#### [WORK INSTRUCTIONS]
An unchanged copy of every record below, without pictures, is the goal.

#### [MATERIAL FOR THIS TASK]

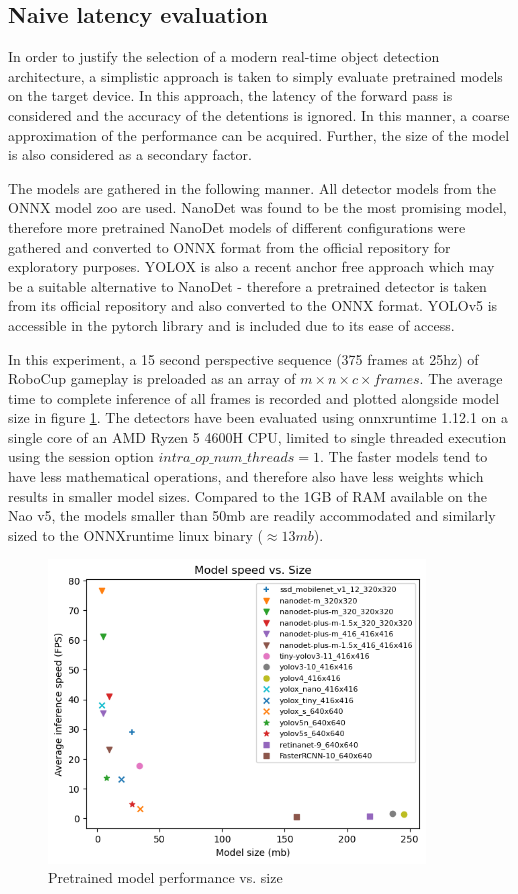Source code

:\documentclass[a4paper,twoside,12pt]{report}
\begin{document}
\subsection{Naive latency evaluation}
In order to justify the selection of a modern real-time object detection architecture, a simplistic approach is taken to simply evaluate pretrained models on the target device. In this approach, the latency of the forward pass is considered and the accuracy of the detentions is ignored. In this manner, a coarse approximation of the performance can be acquired. Further, the size of the model is also considered as a secondary factor.

The models are gathered in the following manner. All detector models from the ONNX model zoo \cite{modelzoo} are used. NanoDet was found to be the most promising model, therefore more pretrained NanoDet models of different configurations were gathered and converted to ONNX format from the official repository for exploratory purposes. YOLOX \citep{yolox} is also a recent anchor free approach which may be a suitable alternative to NanoDet - therefore a pretrained detector is taken from its official repository \citep{yoloxrepo} and also converted to the ONNX format. YOLOv5 is accessible in the pytorch library and is included due to its ease of access. 

In this experiment, a 15 second perspective sequence (375 frames at 25hz) of RoboCup gameplay is preloaded as an array of $m \times n \times c \times frames$. The average time to complete inference of all frames is recorded and plotted alongside model size in figure \ref{fig:modelspeedsize}. The detectors have been evaluated using onnxruntime 1.12.1 on a single core of an AMD Ryzen 5 4600H CPU, limited to single threaded execution using the session option $intra\_op\_num\_threads = 1$. The faster models tend to have less mathematical operations, and therefore also have less weights which results in smaller model sizes. Compared to the 1GB of RAM available on the Nao v5, the models smaller than 50mb are readily accommodated and similarly sized to the ONNXruntime linux binary ($\approx13mb$).

\begin{figure}[h!]
\begin{center}
\includegraphics[width=10cm]{images/modelspeedsize.png}
\caption{Pretrained model performance vs. size}
\label{fig:modelspeedsize}
\end{center}
\end{figure}
\end{document}

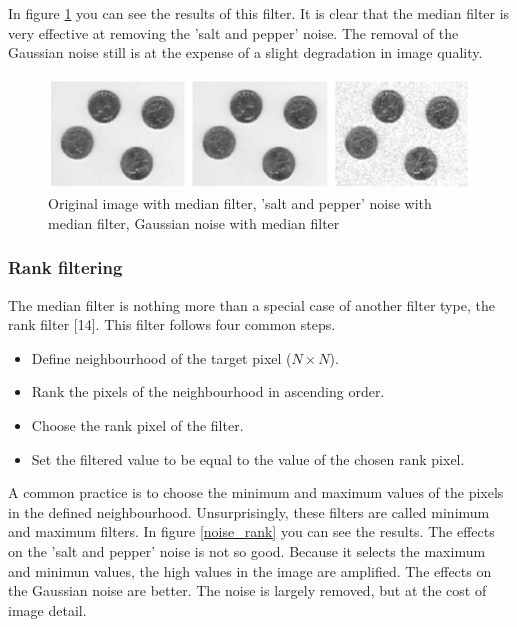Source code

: \documentclass[12pt]{article}
\begin{document}
In figure \ref{noise_median} you can see the results of this filter. It is clear that the median filter is very effective at removing the 'salt and pepper' noise. The removal of the Gaussian noise still is at the expense of a slight degradation in image quality. 

\begin{figure}[H]
\hspace*{-1.7cm}
\centering
\includegraphics[scale = 0.9]{img/noise_median}
\caption{Original image with median filter, 'salt and pepper' noise with median filter, Gaussian noise with median filter}
\label{noise_median}
\end{figure}

\subsubsection{Rank filtering}

The median filter is nothing more than a special case of another filter type, the rank filter [14]. This filter follows four common steps.

\begin{itemize}
\item Define neighbourhood of the target pixel ($N\times N$).
\item Rank the pixels of the neighbourhood in ascending order.
\item Choose the rank pixel of the filter.
\item Set the filtered value to be equal to the value of the chosen rank pixel.
\end{itemize}

A common practice is to choose the minimum and maximum values of the pixels in the defined neighbourhood. Unsurprisingly, these filters are called minimum and maximum filters. In figure \ref{noise_rank} you can see the results. The effects on the 'salt and pepper' noise is not so good. Because it selects the maximum and minimun values, the high values in the image are amplified. The effects on the Gaussian noise are better. The noise is largely removed, but at the cost of image detail.
\end{document}
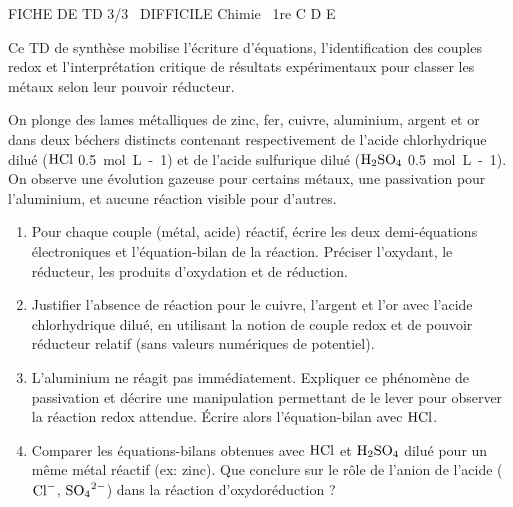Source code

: \documentclass[11pt]{article}
\begin{document}
\begin{tcolorbox}[enhanced,colback=popink,colframe=popink,arc=10pt,boxrule=0pt,left=12pt,right=12pt,top=9pt,bottom=9pt]
{\color{white}\popxbold\small FICHE DE TD 3/3 \textbullet\ DIFFICILE \hfill Chimie \textbullet\ 1re C D E\par}
\end{tcolorbox}
\vspace{4pt}
Ce TD de synthèse mobilise l'écriture d'équations, l'identification des couples redox et l'interprétation critique de résultats expérimentaux pour classer les métaux selon leur pouvoir réducteur.

\begin{exercice}
On plonge des lames métalliques de zinc, fer, cuivre, aluminium, argent et or dans deux béchers distincts contenant respectivement de l'acide chlorhydrique dilué ($\ce{HCl}$ \SI{0,5}{mol.L-1}) et de l'acide sulfurique dilué ($\ce{H2SO4}$ \SI{0,5}{mol.L-1}). On observe une évolution gazeuse pour certains métaux, une passivation pour l'aluminium, et aucune réaction visible pour d'autres.
\begin{enumerate}
    \item Pour chaque couple (métal, acide) réactif, écrire les deux demi-équations électroniques et l'équation-bilan de la réaction. Préciser l'oxydant, le réducteur, les produits d'oxydation et de réduction.
    \item Justifier l'absence de réaction pour le cuivre, l'argent et l'or avec l'acide chlorhydrique dilué, en utilisant la notion de couple redox et de pouvoir réducteur relatif (sans valeurs numériques de potentiel).
    \item L'aluminium ne réagit pas immédiatement. Expliquer ce phénomène de passivation et décrire une manipulation permettant de le lever pour observer la réaction redox attendue. Écrire alors l'équation-bilan avec $\ce{HCl}$.
    \item Comparer les équations-bilans obtenues avec $\ce{HCl}$ et $\ce{H2SO4}$ dilué pour un même métal réactif (ex: zinc). Que conclure sur le rôle de l'anion de l'acide ($\ce{Cl-}$, $\ce{SO4^{2-}}$) dans la réaction d'oxydoréduction ?
\end{enumerate}
\end{exercice}
\end{document}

#### [RESULT]
Source code

:\documentclass[a4paper,twoside,12pt]{report}
\begin{document}
\subsection{Naive latency evaluation}
In order to justify the selection of a modern real-time object detection architecture, a simplistic approach is taken to simply evaluate pretrained models on the target device. In this approach, the latency of the forward pass is considered and the accuracy of the detentions is ignored. In this manner, a coarse approximation of the performance can be acquired. Further, the size of the model is also considered as a secondary factor.

The models are gathered in the following manner. All detector models from the ONNX model zoo \cite{modelzoo} are used. NanoDet was found to be the most promising model, therefore more pretrained NanoDet models of different configurations were gathered and converted to ONNX format from the official repository for exploratory purposes. YOLOX \citep{yolox} is also a recent anchor free approach which may be a suitable alternative to NanoDet - therefore a pretrained detector is taken from its official repository \citep{yoloxrepo} and also converted to the ONNX format. YOLOv5 is accessible in the pytorch library and is included due to its ease of access. 

In this experiment, a 15 second perspective sequence (375 frames at 25hz) of RoboCup gameplay is preloaded as an array of $m \times n \times c \times frames$. The average time to complete inference of all frames is recorded and plotted alongside model size in figure \ref{fig:modelspeedsize}. The detectors have been evaluated using onnxruntime 1.12.1 on a single core of an AMD Ryzen 5 4600H CPU, limited to single threaded execution using the session option $intra\_op\_num\_threads = 1$. The faster models tend to have less mathematical operations, and therefore also have less weights which results in smaller model sizes. Compared to the 1GB of RAM available on the Nao v5, the models smaller than 50mb are readily accommodated and similarly sized to the ONNXruntime linux binary ($\approx13mb$).

\begin{figure}[h!]
\begin{center}
\includegraphics[width=10cm]{images/modelspeedsize.png}
\caption{Pretrained model performance vs. size}
\label{fig:modelspeedsize}
\end{center}
\end{figure}
\end{document}

Source code

: \documentclass[12pt]{article}
\begin{document}
In figure \ref{noise_median} you can see the results of this filter. It is clear that the median filter is very effective at removing the 'salt and pepper' noise. The removal of the Gaussian noise still is at the expense of a slight degradation in image quality. 

\begin{figure}[H]
\hspace*{-1.7cm}
\centering
\includegraphics[scale = 0.9]{img/noise_median}
\caption{Original image with median filter, 'salt and pepper' noise with median filter, Gaussian noise with median filter}
\label{noise_median}
\end{figure}

\subsubsection{Rank filtering}

The median filter is nothing more than a special case of another filter type, the rank filter [14]. This filter follows four common steps.

\begin{itemize}
\item Define neighbourhood of the target pixel ($N\times N$).
\item Rank the pixels of the neighbourhood in ascending order.
\item Choose the rank pixel of the filter.
\item Set the filtered value to be equal to the value of the chosen rank pixel.
\end{itemize}

A common practice is to choose the minimum and maximum values of the pixels in the defined neighbourhood. Unsurprisingly, these filters are called minimum and maximum filters. In figure \ref{noise_rank} you can see the results. The effects on the 'salt and pepper' noise is not so good. Because it selects the maximum and minimun values, the high values in the image are amplified. The effects on the Gaussian noise are better. The noise is largely removed, but at the cost of image detail.
\end{document}
Source code

: \documentclass[11pt]{article}
\begin{document}
\begin{tcolorbox}[enhanced,colback=popink,colframe=popink,arc=10pt,boxrule=0pt,left=12pt,right=12pt,top=9pt,bottom=9pt]
{\color{white}\popxbold\small FICHE DE TD 3/3 \textbullet\ DIFFICILE \hfill Chimie \textbullet\ 1re C D E\par}
\end{tcolorbox}
\vspace{4pt}
Ce TD de synthèse mobilise l'écriture d'équations, l'identification des couples redox et l'interprétation critique de résultats expérimentaux pour classer les métaux selon leur pouvoir réducteur.

\begin{exercice}
On plonge des lames métalliques de zinc, fer, cuivre, aluminium, argent et or dans deux béchers distincts contenant respectivement de l'acide chlorhydrique dilué ($\ce{HCl}$ \SI{0,5}{mol.L-1}) et de l'acide sulfurique dilué ($\ce{H2SO4}$ \SI{0,5}{mol.L-1}). On observe une évolution gazeuse pour certains métaux, une passivation pour l'aluminium, et aucune réaction visible pour d'autres.
\begin{enumerate}
    \item Pour chaque couple (métal, acide) réactif, écrire les deux demi-équations électroniques et l'équation-bilan de la réaction. Préciser l'oxydant, le réducteur, les produits d'oxydation et de réduction.
    \item Justifier l'absence de réaction pour le cuivre, l'argent et l'or avec l'acide chlorhydrique dilué, en utilisant la notion de couple redox et de pouvoir réducteur relatif (sans valeurs numériques de potentiel).
    \item L'aluminium ne réagit pas immédiatement. Expliquer ce phénomène de passivation et décrire une manipulation permettant de le lever pour observer la réaction redox attendue. Écrire alors l'équation-bilan avec $\ce{HCl}$.
    \item Comparer les équations-bilans obtenues avec $\ce{HCl}$ et $\ce{H2SO4}$ dilué pour un même métal réactif (ex: zinc). Que conclure sur le rôle de l'anion de l'acide ($\ce{Cl-}$, $\ce{SO4^{2-}}$) dans la réaction d'oxydoréduction ?
\end{enumerate}
\end{exercice}
\end{document}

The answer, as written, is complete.